Particularly sinister are the clips of old propaganda films used to recruit young men to the mines. There, the mines are presented as something akin to jolly holiday camps: miners are shown drinking free beer, with weekly movie screenings. Recruits will be accommodated “with their own tribal groups”, the film promises, and expenses are so minimal that every penny earned is available to be spent as the miners please.
And indeed, work on the mines did – briefly – bring lives of relative affluence to some of the individuals interviewed by the filmmakers. Amelia Mbombe, a miner’s widow from Mozambique, reminisces about the tractor her now-dead husband surprised her with to ease the strain of small-scale farming back home.

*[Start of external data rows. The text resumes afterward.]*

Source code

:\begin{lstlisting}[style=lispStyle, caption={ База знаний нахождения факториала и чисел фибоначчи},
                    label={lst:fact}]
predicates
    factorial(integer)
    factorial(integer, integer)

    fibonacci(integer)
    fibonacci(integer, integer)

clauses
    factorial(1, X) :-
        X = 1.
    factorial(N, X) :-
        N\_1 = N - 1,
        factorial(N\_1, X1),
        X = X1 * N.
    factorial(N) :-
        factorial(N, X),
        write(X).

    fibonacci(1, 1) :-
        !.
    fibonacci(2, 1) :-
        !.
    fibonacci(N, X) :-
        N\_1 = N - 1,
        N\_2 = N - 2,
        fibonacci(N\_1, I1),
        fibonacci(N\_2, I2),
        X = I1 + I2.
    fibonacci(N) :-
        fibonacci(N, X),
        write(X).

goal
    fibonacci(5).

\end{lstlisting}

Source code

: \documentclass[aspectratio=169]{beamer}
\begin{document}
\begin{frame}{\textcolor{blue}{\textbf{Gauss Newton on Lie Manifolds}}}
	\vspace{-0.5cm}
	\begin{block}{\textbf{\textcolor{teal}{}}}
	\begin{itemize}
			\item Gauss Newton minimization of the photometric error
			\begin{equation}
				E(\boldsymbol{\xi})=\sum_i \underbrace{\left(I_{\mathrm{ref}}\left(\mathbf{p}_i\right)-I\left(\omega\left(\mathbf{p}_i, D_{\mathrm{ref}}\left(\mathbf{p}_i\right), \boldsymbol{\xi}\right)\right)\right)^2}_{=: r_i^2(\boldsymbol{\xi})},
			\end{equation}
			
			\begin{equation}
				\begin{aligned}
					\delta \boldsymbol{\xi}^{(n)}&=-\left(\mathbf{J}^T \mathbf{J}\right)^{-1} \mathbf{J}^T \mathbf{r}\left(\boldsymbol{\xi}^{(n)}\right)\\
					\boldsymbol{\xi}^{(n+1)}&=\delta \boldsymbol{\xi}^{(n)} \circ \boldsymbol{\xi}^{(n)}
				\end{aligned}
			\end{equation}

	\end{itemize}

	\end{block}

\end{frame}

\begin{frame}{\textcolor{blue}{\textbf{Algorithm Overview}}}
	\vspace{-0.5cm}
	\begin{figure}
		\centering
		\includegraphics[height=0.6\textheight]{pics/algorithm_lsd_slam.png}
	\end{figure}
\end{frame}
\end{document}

“As a working man, you had to have something to show for it. We were show-offs. I bought this car after seeing a white man driving it,” remembers former miner Bangumzi Balakisi, in reference to a faded photo of Balakisi and his family proudly posing next to an old Valiant.

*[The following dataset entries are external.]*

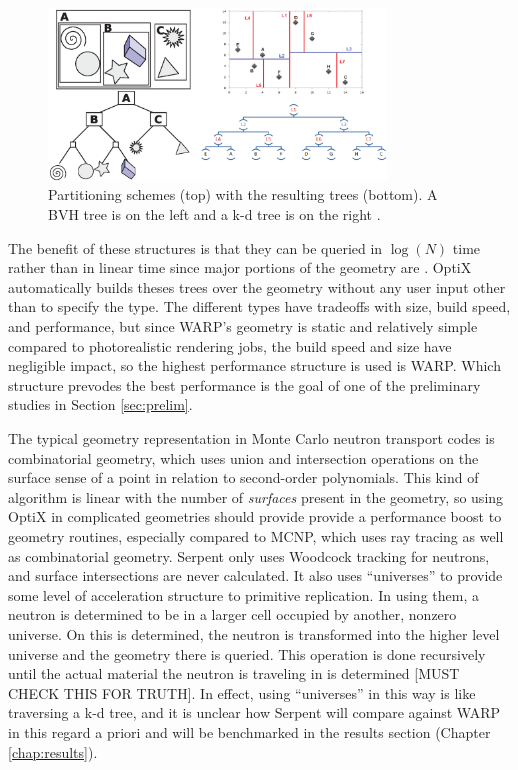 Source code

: \begin{figure}[h!] 
\centering
\includegraphics[width=0.8\textwidth, trim= 8cm 0cm 0cm 0cm ]{graphics/bvh_kd.eps}
\caption{Partitioning schemes (top) with the resulting trees (bottom). A BVH tree \cite{wikimedia_bvh} is on the left and a k-d tree is on the right \cite{wikimedia_kd}.   \label{bvh_kd}}
\end{figure}

The benefit of these structures is that they can be queried in $\log(N)$ time rather than in linear time since major portions of the geometry are \cite{something}.  OptiX automatically builds theses trees over the geometry without any user input other than to specify the type.  The different types have tradeoffs with size, build speed, and performance, but since WARP's geometry is static and relatively simple compared to photorealistic rendering jobs, the build speed and size have negligible impact, so the highest performance structure is used is WARP.  Which structure prevodes the best performance is the goal of one of the preliminary studies in Section \ref{sec:prelim}.  

The typical geometry representation in Monte Carlo neutron transport codes is combinatorial geometry, which uses union and intersection operations on the surface sense  of a point in relation to second-order polynomials.  This kind of algorithm is linear with the number of \emph{surfaces} present in the geometry, so using OptiX in complicated geometries should provide provide a performance boost to geometry routines, especially compared to MCNP, which uses ray tracing as well as combinatorial geometry.  Serpent only uses Woodcock tracking for neutrons, and surface intersections are never calculated.  It also uses ``universes'' to provide some level of acceleration structure to primitive replication.  In using them, a neutron is determined to be in a larger cell occupied by another, nonzero universe.  On this is determined, the neutron is transformed into the higher level universe and the geometry there is queried.  This operation is done recursively until the actual material the neutron is traveling in is determined \cite{jaakko}[MUST CHECK THIS FOR TRUTH].  In effect, using ``universes'' in this way is like traversing a k-d tree, and it is unclear how Serpent will compare against WARP in this regard a priori and will be benchmarked in the results section (Chapter \ref{chap:results}).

But the money didn’t last long – partly because mining companies were wary about continuing to employ “natives” who had already spent long periods underground, as officials knew their health would likely already be compromised.
While mine bosses and doctors employed by the mines knew all about silicosis, the lung disease contracted from extended exposure to silica dust, the same level of information was never extended to the miners.
“By the time you’re aware of it, you already have silicosis,” Balakisi tells the camera. “Only science can see this fine dust, not us.”
Pakleppa says what shocked him most in working on the documentary was “the scale of it”.
By “it”, he means the vast industry set up to staff the mines with cheap labour: the duplicitous recruitment campaigns in poverty-stricken areas of South Africa and neighbouring countries, the deeply dysfunctional migrant labour system, the prison-like conditions of the mining hostels, and the complicity of the medical establishment in ensuring a plentiful stock of healthy bodies to go down the mines.
“The whole South African medical system is deeply connected to the mining industry – I mean, the Medical Board was established by the Chamber of Mines,” Pakleppa says.
He compares the historical records that he and Meyburgh unearthed in the course of their research to the archives brought to the Nazi trials at Nuremberg: “The planning, the tone, the talking about people as a wastage of labour…”
One striking feature of the documentary is the interviews it shows with young men whose fathers have contracted lung disease from the mines – and yet who still encourage their sons to follow the same path.
“In the absence of other opportunities, the mine remains the place where you get the job,” says Pakleppa.
“This is still very deeply entrenched in many communities. The son sees their father die and says: ‘I’ll wear a [protective] mask [while working underground] and be very careful.’ But we’ve been down there [in the mines] with them; it gets hot, people take the masks off…”
Following a massive class-action suit brought by silicosis-affected miners and their dependents, a R5-billion settlement with mining companies has been reached to pay out compensation, and is waiting to be stamped and sealed by the Gauteng High Court. Payouts of between R70,000 and R500,000 will be made, and mineworkers and their dependents have 12 years to submit claims.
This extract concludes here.